Do I get this right.... you said you tried updating the BIOS and it BSOD while doing it? I hope that is not the case... if that is the case, you may have corrupted your BIOS and may need a new motherboard... UNLESS your BIOS chip can be removed and reprogrammed.

Please give more details on what is happening now when you power ON. If you power ON (fan spins, HDD and CD/DVD drive activates, LEDs light up) but does not boot up, no screen, no logo splash then it could be a very BAD sign.


----------



## FNHot (Nov 18, 2008)

TriggerFinger said:


> Do I get this right.... you said you tried updating the BIOS and it BSOD while doing it?

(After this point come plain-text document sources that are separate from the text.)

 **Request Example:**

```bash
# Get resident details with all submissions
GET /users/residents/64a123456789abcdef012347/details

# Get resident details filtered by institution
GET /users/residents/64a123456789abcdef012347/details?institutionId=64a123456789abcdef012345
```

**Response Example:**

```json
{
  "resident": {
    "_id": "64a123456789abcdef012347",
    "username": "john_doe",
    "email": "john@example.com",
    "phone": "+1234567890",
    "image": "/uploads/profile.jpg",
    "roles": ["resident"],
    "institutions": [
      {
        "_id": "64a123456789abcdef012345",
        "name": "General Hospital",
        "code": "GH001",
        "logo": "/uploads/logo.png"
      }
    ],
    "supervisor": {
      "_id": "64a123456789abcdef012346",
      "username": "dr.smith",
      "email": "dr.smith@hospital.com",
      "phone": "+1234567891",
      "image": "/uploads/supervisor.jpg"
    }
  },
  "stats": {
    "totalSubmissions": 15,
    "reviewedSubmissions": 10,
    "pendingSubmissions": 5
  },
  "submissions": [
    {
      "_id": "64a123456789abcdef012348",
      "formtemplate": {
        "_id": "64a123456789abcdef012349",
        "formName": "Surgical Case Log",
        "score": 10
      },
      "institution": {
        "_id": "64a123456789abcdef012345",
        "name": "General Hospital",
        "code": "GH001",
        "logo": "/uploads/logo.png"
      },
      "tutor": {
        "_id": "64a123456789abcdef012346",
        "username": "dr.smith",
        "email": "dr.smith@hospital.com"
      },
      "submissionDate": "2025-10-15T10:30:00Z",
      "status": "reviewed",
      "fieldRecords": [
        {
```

I hope that is not the case... if that is the case, you may have corrupted your BIOS and may need a new motherboard... UNLESS your BIOS chip can be removed and reprogrammed.
> 
> Please give more details on what is happening now when you power ON. If you power ON (fan spins, HDD and CD/DVD drive activates, LEDs light up) but does not boot up, no screen, no logo splash then it could be a very BAD sign.


oh ya the bios are totally corrupted, by the very thing i was trying to fix. as i clicked "update" i was like omg ... what if it BSOD's on me while it updates .... ive just made a paperweight ..... so then i was like SHOUTING at the pc "FASTER! FASTER YOU *****! DONT ERROR ON ME!" and then BSOD ... and i was like CRAP. 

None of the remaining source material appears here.